Personal information
- Date of birth: 9 January 1990 (age 36)
- Place of birth: Belgrade, SR Serbia, SFR Yugoslavia
- Height: 1.89 m (6 ft 2+1⁄2 in)
- Position: Defender

Senior career*
- Years: Team / Apps / (Gls)
- 2008–2011: Bežanija
- 2011–2013: OFK Bačka
- 2013–2014: Đerdap / 27 / (2)
- 2014–2016: Sileks / 43 / (2)
- 2016: OFK Beograd / 5 / (0)
- 2017–2018: FK Feniks
- 2018–2020: Scarborough

= Stefan Rudan =

Serbian footballer

Stefan Rudan (born January 9, 1990) is a Serbian footballer who plays as a defender.

==Playing career==
Rudan signed with FK Bežanija in 2008, but shortly after was transferred to OFK Žarkovo in the Belgrade Zone League. In 2010 he played in the Serbian League Vojvodina with OFK Bačka, and later in the Serbian League Belgrade with FK Voždovac, FK Jedinstvo Ub, and FK Sopot. In 2012, he spend time in the Belgrade Zone League, and Serbian League Vojvodina with FK Palilulac Beograd, FK Senta, and with FK Đerdap in 2013.
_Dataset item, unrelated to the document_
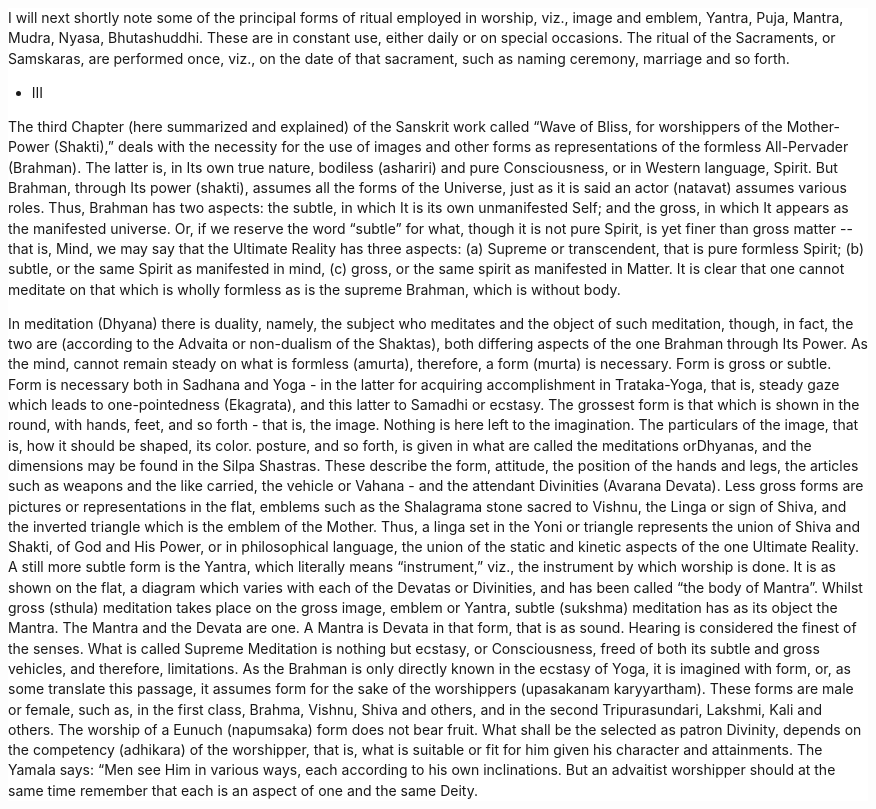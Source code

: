 I will next shortly note some of the principal forms of ritual employed in worship, viz., image and emblem, Yantra, Puja, Mantra, Mudra, Nyasa, Bhutashuddhi. These are in constant use, either daily or on special occasions. The ritual of the Sacraments, or Samskaras, are performed once, viz., on the date of that sacrament, such as naming ceremony, marriage and so forth.



- III

The third Chapter \(here summarized and explained\) of the Sanskrit work called “Wave of Bliss, for worshippers of the Mother-Power \(Shakti\),” deals with the necessity for the use of images and other forms as representations of the formless All-Pervader \(Brahman\). The latter is, in Its own true nature, bodiless \(ashariri\) and pure Consciousness, or in Western language, Spirit. But Brahman, through Its power \(shakti\), assumes all the forms of the Universe, just as it is said an actor \(natavat\) assumes various roles. Thus, Brahman has two aspects: the subtle, in which It is its own unmanifested Self; and the gross, in which It appears as the manifested universe. Or, if we reserve the word “subtle” for what, though it is not pure Spirit, is yet finer than gross matter -- that is, Mind, we may say that the Ultimate Reality has three aspects: \(a\) Supreme or transcendent, that is pure formless Spirit; \(b\) subtle, or the same Spirit as manifested in mind, \(c\) gross, or the same spirit as manifested in Matter. It is clear that one cannot meditate on that which is wholly formless as is the supreme Brahman, which is without body.

In meditation \(Dhyana\) there is duality, namely, the subject who meditates and the object of such meditation, though, in fact, the two are \(according to the Advaita or non-dualism of the Shaktas\), both differing aspects of the one Brahman through Its Power. As the mind, cannot remain steady on what is formless \(amurta\), therefore, a form \(murta\) is necessary. Form is gross or subtle. Form is necessary both in Sadhana and Yoga - in the latter for acquiring accomplishment in Trataka-Yoga, that is, steady gaze which leads to one-pointedness \(Ekagrata\), and this latter to Samadhi or ecstasy. The grossest form is that which is shown in the round, with hands, feet, and so forth - that is, the image. Nothing is here left to the imagination. The particulars of the image, that is, how it should be shaped, its color. posture, and so forth, is given in what are called the meditations orDhyanas, and the dimensions may be found in the Silpa Shastras. These describe the form, attitude, the position of the hands and legs, the articles such as weapons and the like carried, the vehicle or Vahana - and the attendant Divinities \(Avarana Devata\). Less gross forms are pictures or representations in the flat, emblems such as the Shalagrama stone sacred to Vishnu, the Linga or sign of Shiva, and the inverted triangle which is the emblem of the Mother. Thus, a linga set in the Yoni or triangle represents the union of Shiva and Shakti, of God and His Power, or in philosophical language, the union of the static and kinetic aspects of the one Ultimate Reality. A still more subtle form is the Yantra, which literally means “instrument,” viz., the instrument by which worship is done. It is as shown on the flat, a diagram which varies with each of the Devatas or Divinities, and has been called “the body of Mantra”. Whilst gross \(sthula\) meditation takes place on the gross image, emblem or Yantra, subtle \(sukshma\) meditation has as its object the Mantra. The Mantra and the Devata are one. A Mantra is Devata in that form, that is as sound. Hearing is considered the finest of the senses. What is called Supreme Meditation is nothing but ecstasy, or Consciousness, freed of both its subtle and gross vehicles, and therefore, limitations. As the Brahman is only directly known in the ecstasy of Yoga, it is imagined with form, or, as some translate this passage, it assumes form for the sake of the worshippers \(upasakanam karyyartham\). These forms are male or female, such as, in the first class, Brahma, Vishnu, Shiva and others, and in the second Tripurasundari, Lakshmi, Kali and others. The worship of a Eunuch \(napumsaka\) form does not bear fruit. What shall be the selected as patron Divinity, depends on the competency \(adhikara\) of the worshipper, that is, what is suitable or fit for him given his character and attainments. The Yamala says: “Men see Him in various ways, each according to his own inclinations. But an advaitist worshipper should at the same time remember that each is an aspect of one and the same Deity.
In 2014, he played abroad in the Macedonian First Football League with FK Sileks. The following season played in the Armenian Premier League with FC Shirak. In 2016, he played in the Serbian First League with OFK Beograd, where he appeared in five matches. In 2017, was transferred to FK Bratstvo Prigrevica in the Serbian League Vojvodina. In 2018, he made his third stint abroad in the Canadian Soccer League with Scarborough SC.